クワガタ来訪記
工房に一人の訪問客。ミヤマクワガタのオスである。
実物を見るのは子供のころ以来だったかもしれない。それでも東部の特徴的な突起を見て、一目でミヤマクワガタだと分かったくらいだから、幼少期の自然体験は侮れない。
あの頃はよく、親に連れられて木を蹴っ飛ばしに行ったものだった。家には虫かごがずらっと並んでいて、クワガタとカブトムシと、カラフルなゼリーが入っていた。あとは実家が建具屋なので、おが屑とか木っ端とか入れていた。
昆虫といえば、福島県田村市にある「ムシムシランド」を思い出す。

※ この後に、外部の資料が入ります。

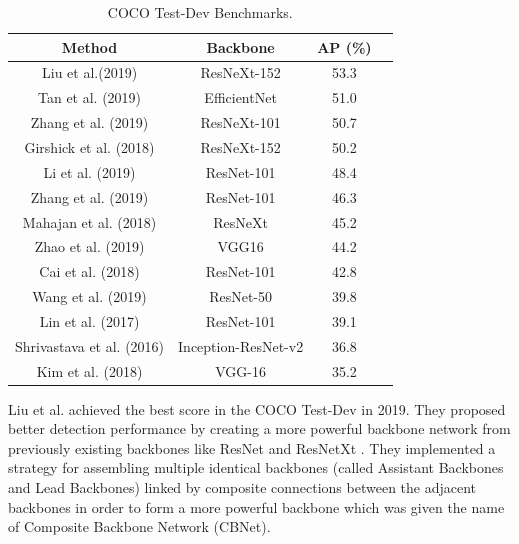 \begin{table}[H]
    
    \centering
    \caption {COCO Test-Dev Benchmarks.}
    \begin{tabular}{| c | c | c | c ||} 
    \hline
    Method & Backbone & AP (\%)  \\ [0.5ex] 
    \hline\hline
    Liu et al.(2019) \cite{Liu2019}  & ResNeXt-152 & 53.3 \\ 
    \hline
    Tan et al. (2019) \cite{Tan2019} & EfficientNet & 51.0 \\
    \hline
    Zhang et al. (2019) \cite{Zhang2019} & ResNeXt-101 & 50.7
    \\
    \hline
    Girshick et al. (2018) \cite{Detectron2018} & ResNeXt-152 & 50.2
    \\
    \hline
    Li et al. (2019) \cite{Li2019} & ResNet-101 & 48.4
    \\ [1ex] 
    \hline
    Zhang et al. (2019) \cite{Zhang2019} & ResNet-101  & 46.3
    \\ [1ex]
    \hline
    Mahajan et al. (2018) \cite{Mahajan2018} & ResNeXt & 45.2
    \\ [1ex]
    \hline
    Zhao et al. (2019) \cite{Zhao2019} & VGG16 & 44.2
    \\ [1ex]
    \hline
    Cai et al. (2018) \cite{Cai2018} & ResNet-101 & 42.8
    \\ [1ex]
    \hline
    Wang et al. (2019) \cite{Wang2019} & ResNet-50    & 39.8
    \\ [1ex]
    \hline
    Lin et al. (2017) \cite{Lin2017} & ResNet-101 & 39.1
    \\ [1ex]
    \hline
    Shrivastava et al. (2016) \cite{shrivastava2016skip} & Inception-ResNet-v2 & 36.8
    \\ [1ex]
    \hline
    Kim et al. (2018) \cite{Kim2018} & VGG-16 & 35.2
    \\ [1ex]
    \hline
   \end{tabular}
   \label{table:cocotable}
\end{table}

\par Liu et al. \cite{Liu2019} achieved the best score in the COCO Test-Dev in 2019. They proposed better detection performance by creating a more powerful backbone network from previously existing backbones like ResNet \cite{He2016} and ResNetXt \cite{Xie2017}. They implemented a strategy for assembling multiple identical backbones (called Assistant Backbones and Lead Backbones) linked by composite connections between the adjacent backbones in order to form a more powerful backbone which was given the name of Composite Backbone Network (CBNet).

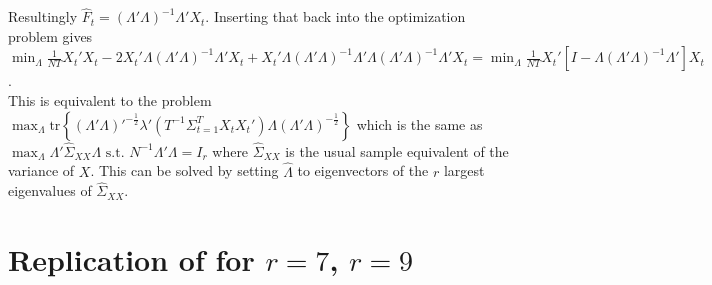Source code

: \documentclass[12pt]{article}
\begin{document}
Resultingly $\hat F_t = (\Lambda' \Lambda)^{-1} \Lambda' X_t$. Inserting that back into the optimization problem gives $\min_\Lambda \frac{1}{NT} X_t'X_t - 2X_t' \Lambda (\Lambda' \Lambda)^{-1} \Lambda'X_t + X_t' \Lambda (\Lambda' \Lambda)^{-1} \Lambda' \Lambda (\Lambda' \Lambda)^{-1} \Lambda'X_t = \min_\Lambda \frac{1}{NT} X_t' [I - \Lambda (\Lambda' \Lambda)^{-1} \Lambda']X_t$. \\
This is equivalent to the problem $\max_\Lambda \text{tr}\left\{(\Lambda'\Lambda)'^{-\frac{1}{2}}\lambda'(T^{-1} \Sigma_{t=1}^T X_tX_t') \Lambda (\Lambda' \Lambda)^{-\frac{1}{2}}\right\}$ which is the same as $\max_\Lambda \Lambda' \hat \Sigma_{XX} \Lambda \text{ s.t. } N^{-1} \Lambda' \Lambda = I_r$ where $\hat \Sigma_{XX}$ is the usual sample equivalent of the variance of $X$. This can be solved by setting $\hat \Lambda$ to eigenvectors of the $r$ largest eigenvalues of $\hat \Sigma_{XX}$.


\newpage
\section{Replication of \citet{bai2002determining} for $r=7$, $r=9$}
\end{document}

旧常葉町にある公設民営の自然園で、常葉町特産の葉タバコ用を栽培するための腐葉土からカブトムシの幼虫がたくさん見つかったのがきっかけで、カブトムシをはじめとした甲虫のテーマパーク設立に至った。
このムシムシランド、今でも盛況のようで、いつの時代も子供はカブトムシ・クワガタに興奮するのだと少し安心した。というのも、僕の幼少期ですら、昆虫採集をする家は少なかったと思われるため、現代っ子はもっと昆虫採集から離れてしまっているのではないか・・・と謎の心配をしてしまう。

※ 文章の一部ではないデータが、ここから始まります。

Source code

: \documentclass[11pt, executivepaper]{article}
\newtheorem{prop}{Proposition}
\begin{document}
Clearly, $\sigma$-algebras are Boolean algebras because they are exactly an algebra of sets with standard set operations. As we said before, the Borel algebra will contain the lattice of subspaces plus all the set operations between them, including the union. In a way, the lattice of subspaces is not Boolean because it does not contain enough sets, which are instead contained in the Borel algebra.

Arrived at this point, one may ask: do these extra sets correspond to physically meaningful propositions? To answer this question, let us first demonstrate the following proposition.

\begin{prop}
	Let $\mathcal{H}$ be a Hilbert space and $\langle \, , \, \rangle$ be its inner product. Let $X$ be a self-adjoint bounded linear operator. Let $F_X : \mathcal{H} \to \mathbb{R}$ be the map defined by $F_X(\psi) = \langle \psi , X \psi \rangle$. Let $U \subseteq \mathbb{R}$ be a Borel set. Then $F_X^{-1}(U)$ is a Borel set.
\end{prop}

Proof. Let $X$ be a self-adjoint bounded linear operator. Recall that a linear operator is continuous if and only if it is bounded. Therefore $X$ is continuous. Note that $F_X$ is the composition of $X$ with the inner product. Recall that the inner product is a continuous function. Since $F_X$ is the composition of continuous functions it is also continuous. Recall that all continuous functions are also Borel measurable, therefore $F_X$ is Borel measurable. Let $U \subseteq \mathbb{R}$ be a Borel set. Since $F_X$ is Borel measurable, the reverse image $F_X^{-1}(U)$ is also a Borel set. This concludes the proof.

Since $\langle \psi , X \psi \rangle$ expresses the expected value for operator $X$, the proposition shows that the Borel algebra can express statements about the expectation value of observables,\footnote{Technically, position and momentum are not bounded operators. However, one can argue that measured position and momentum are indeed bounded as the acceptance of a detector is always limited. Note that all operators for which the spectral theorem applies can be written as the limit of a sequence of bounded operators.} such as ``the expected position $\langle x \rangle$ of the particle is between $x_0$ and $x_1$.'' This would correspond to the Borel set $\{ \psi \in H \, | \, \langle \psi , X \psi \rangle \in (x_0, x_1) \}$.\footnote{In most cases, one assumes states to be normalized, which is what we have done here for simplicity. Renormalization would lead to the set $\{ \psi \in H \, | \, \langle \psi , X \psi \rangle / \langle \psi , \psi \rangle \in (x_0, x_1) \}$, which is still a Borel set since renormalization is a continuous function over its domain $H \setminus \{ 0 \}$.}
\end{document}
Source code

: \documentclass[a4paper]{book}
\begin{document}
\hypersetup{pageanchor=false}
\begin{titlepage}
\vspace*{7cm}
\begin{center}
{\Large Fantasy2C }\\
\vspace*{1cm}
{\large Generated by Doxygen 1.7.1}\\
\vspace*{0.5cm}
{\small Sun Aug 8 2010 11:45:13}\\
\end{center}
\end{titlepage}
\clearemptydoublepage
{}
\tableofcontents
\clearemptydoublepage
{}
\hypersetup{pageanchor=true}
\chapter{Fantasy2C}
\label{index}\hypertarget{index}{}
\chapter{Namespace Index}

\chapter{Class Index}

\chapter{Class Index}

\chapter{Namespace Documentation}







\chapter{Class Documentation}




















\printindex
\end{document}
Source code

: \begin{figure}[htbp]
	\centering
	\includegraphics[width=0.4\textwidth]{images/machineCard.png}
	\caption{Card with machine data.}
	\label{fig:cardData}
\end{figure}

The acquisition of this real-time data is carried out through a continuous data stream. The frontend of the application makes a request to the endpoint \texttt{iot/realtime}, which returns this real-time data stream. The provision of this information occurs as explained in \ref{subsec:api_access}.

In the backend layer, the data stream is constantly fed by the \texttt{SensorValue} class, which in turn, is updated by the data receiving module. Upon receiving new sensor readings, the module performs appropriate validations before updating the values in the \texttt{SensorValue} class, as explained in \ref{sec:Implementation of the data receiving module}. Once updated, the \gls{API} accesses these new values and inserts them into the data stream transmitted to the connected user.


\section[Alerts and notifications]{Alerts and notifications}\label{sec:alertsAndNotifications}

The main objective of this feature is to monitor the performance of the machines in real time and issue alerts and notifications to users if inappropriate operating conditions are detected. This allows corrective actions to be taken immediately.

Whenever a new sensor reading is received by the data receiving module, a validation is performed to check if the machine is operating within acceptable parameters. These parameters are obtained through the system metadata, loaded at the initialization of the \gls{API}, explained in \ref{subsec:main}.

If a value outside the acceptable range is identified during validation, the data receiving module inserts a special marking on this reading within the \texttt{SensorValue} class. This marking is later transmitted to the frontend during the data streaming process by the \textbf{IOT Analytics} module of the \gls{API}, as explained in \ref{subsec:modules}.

昆虫側からすれば人間に採集されずに済むから良いことだと考えることもできるが、昆虫に触れたことのない子供は、昆虫が人間の意外と身近で生命の営みを行っていることに実感を持てないまま育つので、昆虫はもちろん、自然への理解を広める機会を一つ失うことになるからそれはそれで良くないと思う。

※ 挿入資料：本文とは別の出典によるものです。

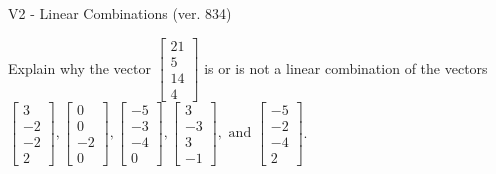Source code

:\begin{exercise}
  \begin{exerciseTitle}V2 - Linear Combinations (ver. 834)\end{exerciseTitle}
  \begin{exerciseStatement}
    Explain why the vector \(\left[\begin{array}{c}
21 \\
5 \\
14 \\
4
\end{array}\right]\)  is or is not a linear 
	combination of the vectors \(\left[\begin{array}{c}
3 \\
-2 \\
-2 \\
2
\end{array}\right] , \left[\begin{array}{c}
0 \\
0 \\
-2 \\
0
\end{array}\right] , \left[\begin{array}{c}
-5 \\
-3 \\
-4 \\
0
\end{array}\right] , \left[\begin{array}{c}
3 \\
-3 \\
3 \\
-1
\end{array}\right] , \text{ and } \left[\begin{array}{c}
-5 \\
-2 \\
-4 \\
2
\end{array}\right]\).
	



\end{exerciseStatement}
\end{exercise}
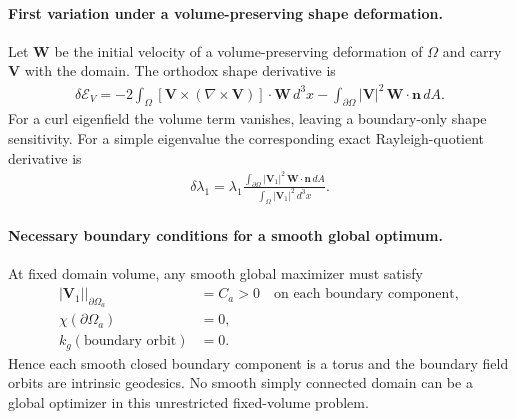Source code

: \paragraph{First variation under a volume-preserving shape deformation.}
Let $\mathbf W$ be the initial velocity of a volume-preserving deformation of
$\Omega$ and carry $\mathbf V$ with the domain.  The orthodox shape derivative
is
\begin{align}
    \delta\mathscr E_V
    =
    -2\int_{\Omega}
    \left[
        \mathbf V\times(\nabla\times\mathbf V)
    \right]\cdot\mathbf W\,d^3x
    -
    \int_{\partial\Omega}
    |\mathbf V|^2\,\mathbf W\cdot\mathbf n\,dA .
    \label{eq:rt_isoperimetric_energy_shape_derivative}
\end{align}
For a curl eigenfield the volume term vanishes, leaving a boundary-only shape
sensitivity.  For a simple eigenvalue the corresponding exact Rayleigh-quotient
derivative is
\begin{align}
    \delta\lambda_1
    =
    \lambda_1
    \frac{
        \int_{\partial\Omega}
        |\mathbf V_1|^2\,\mathbf W\cdot\mathbf n\,dA
    }{
        \int_{\Omega}|\mathbf V_1|^2\,d^3x
    } .
    \label{eq:rt_isoperimetric_eigenvalue_shape_derivative}
\end{align}

\paragraph{Necessary boundary conditions for a smooth global optimum.}
At fixed domain volume, any smooth global maximizer must satisfy
\begin{align}
    \left.|\mathbf V_1|\right|_{\partial\Omega_a}
    &=C_a>0
    \quad\text{on each boundary component},
    \label{eq:rt_isoperimetric_boundary_magnitude}\\
    \chi(\partial\Omega_a)&=0,
    \label{eq:rt_isoperimetric_boundary_euler_characteristic}\\
    k_g(\text{boundary orbit})&=0 .
    \label{eq:rt_isoperimetric_boundary_geodesic}
\end{align}
Hence each smooth closed boundary component is a torus and the boundary field
orbits are intrinsic geodesics.  No smooth simply connected domain can be a
global optimizer in this unrestricted fixed-volume problem.

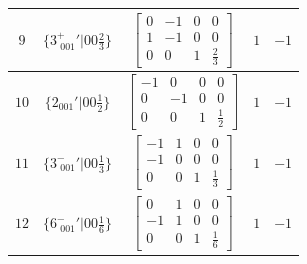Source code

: \documentclass[fleqn,8pt]{jsarticle}
\begin{document}
\begin{longtable}{ccccc}
$ 9 $ & $ \{3^{+}_{\,\,001}{}'|0 0 \frac{2}{3}\} $ & $ \begin{bmatrix} 0 & -1 & 0 & 0 \\ 1 & -1 & 0 & 0 \\ 0 & 0 & 1 & \frac{2}{3} \end{bmatrix} $ & $ 1 $ & $ -1 $ \\ \hline
$ 10 $ & $ \{2{}_{001}{}'|0 0 \frac{1}{2}\} $ & $ \begin{bmatrix} -1 & 0 & 0 & 0 \\ 0 & -1 & 0 & 0 \\ 0 & 0 & 1 & \frac{1}{2} \end{bmatrix} $ & $ 1 $ & $ -1 $ \\ \hline
$ 11 $ & $ \{3^{-}_{\,\,001}{}'|0 0 \frac{1}{3}\} $ & $ \begin{bmatrix} -1 & 1 & 0 & 0 \\ -1 & 0 & 0 & 0 \\ 0 & 0 & 1 & \frac{1}{3} \end{bmatrix} $ & $ 1 $ & $ -1 $ \\ \hline
$ 12 $ & $ \{6^{-}_{\,\,001}{}'|0 0 \frac{1}{6}\} $ & $ \begin{bmatrix} 0 & 1 & 0 & 0 \\ -1 & 1 & 0 & 0 \\ 0 & 0 & 1 & \frac{1}{6} \end{bmatrix} $ & $ 1 $ & $ -1 $ \\
\end{longtable}
\end{document}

まあこういう話をすると、自然を守ろうという考え自体がエゴとか綺麗事とかどうのこうのって話に広がりがちなのが辛いが、なんにせよ大人になってもクワガタに興奮できる自分であったことには嬉しさを覚えた。
たくさんの人に、昆虫に限らず野生の生き物にぜひ触れてみてほしい。暴れたりグネグネ動いたりするけど、奴らが脈打って生きているのが伝わってくる。そして、その辺の林でこいつら生きてんだなあと思うことができれば、近所の何の変哲もないちっちゃな雑木林はきらめいて見えてくる。